The Souring of the Old Arts

Discomfort in the Media in Steiner and Syberberg

'Who are you?' 'Oh. Sorry.' He handed Zoyd a card that read. DR. DENNIS DEEPLY, M.S.W., PH.D.

NATIONAL ENDOWMENT FOR VIDEO EDUCATION AND REHABILITATION:

someplace down north of Santa Barbara. a struck circle around a tv set, above the Latin motto Ex luce ad sanitatem. 'We study and treat Tubal abuse and other video-related disorders.'

THOMAS PYNCHON Vineland

The innocence of the media has been lost. After its exuberant growth in the '80s, a period of stagnation is beginning, heralded by the propagation of a mentality of restraint. From all sides, it is being made clear to us that the time has come to stop handling information and visual material carelessly. From now on, the media and data traffic in their presentation must subject themselves, like any other sector of Western society, to the diktate of ecology.
The environment is more than endangered plants and animals. It is a mentality which views the constructed media sphere with abstract concepts like 'conservation' and 'recycling' as a third or fourth nature. Inside this sphere, watchfulness prevails towards all possible needless pollution and senseless waste.

Aware media users at the present are finding a 'natural balance' in their own lives between the reception and issue of information.
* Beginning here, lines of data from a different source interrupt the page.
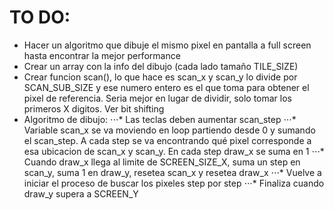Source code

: # TO DO:
* Hacer un algoritmo que dibuje el mismo pixel en pantalla a full screen hasta encontrar la mejor performance
* Crear un array con la info del dibujo (cada lado tamaño TILE_SIZE)
* Crear funcion scan(), lo que hace es scan_x y scan_y lo divide por SCAN_SUB_SIZE y ese numero entero es el que toma para obtener el pixel de referencia. Seria mejor en lugar de dividir, solo tomar los primeros X digitos. Ver bit shifting
* Algoritmo de dibujo:
⋅⋅⋅* Las teclas deben aumentar scan_step
⋅⋅⋅* Variable scan_x se va moviendo en loop partiendo desde 0 y sumando el scan_step. A cada step se va encontrando qué pixel corresponde a esa ubicacion de scan_x y scan_y. En cada step draw_x se suma en 1
⋅⋅⋅* Cuando draw_x llega al limite de SCREEN_SIZE_X, suma un step en scan_y, suma 1 en draw_y, resetea scan_x y resetea draw_x
⋅⋅⋅* Vuelve a iniciar el proceso de buscar los pixeles step por step
⋅⋅⋅* Finaliza cuando draw_y supera a SCREEN_Y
Alter euphorically getting to know the new technologies, they are seeking a balance between the immaterial environment which evokes imaginary worlds and the biographical environment in which their own physique finds itself. This balance is considered necessary to protect the data pioneers who work at the 'electronic frontier' from cold turkey. After the ecstasy of the experimental phase a discomfort appears in the technoculture, which is possibly seeking a destructive outlet. High expectations all too easily end in great disappointment. which breeds hatred towards the machinery. Deleuze and Guattari would simply call it 'anti production': the disgust that suddenly arises in those who have let themselves be carried away by the stream of signals. Would this be the 'drama of communication' (adapted from Alice Miller) – that at the moment we are only receiving and signalling nothing back? Or the reverse: putting too much data into the world, without getling anything whatsoever in return? Among data workers there is a feeling of emptiness and pointlessness which can only temporarily be compensated for by the introduction of yet more new hard- and software. Perhaps an ecological therapy can help: in any case this is what media ecologists G. Steiner and H. J. Syberberg suggest in their recent publications.
The body seems likely to evaporate from a long stay in the medial milieu. Along with the boundaries of the personal environment, the definition of one's own body is growing vague as well. But before the critical limit of 'virtual reality' is transgressed, the ecosophers want to protect us. They look wistfully back to the long-ago era when authenticity and 'real presence' so flourished, in an attempt to salvage what there is to salvage.
The 'impending' estahlishment of permanent media unavoidably produces a new longing for 'direct contact', without all those mediating bodies and elaborate prostheses.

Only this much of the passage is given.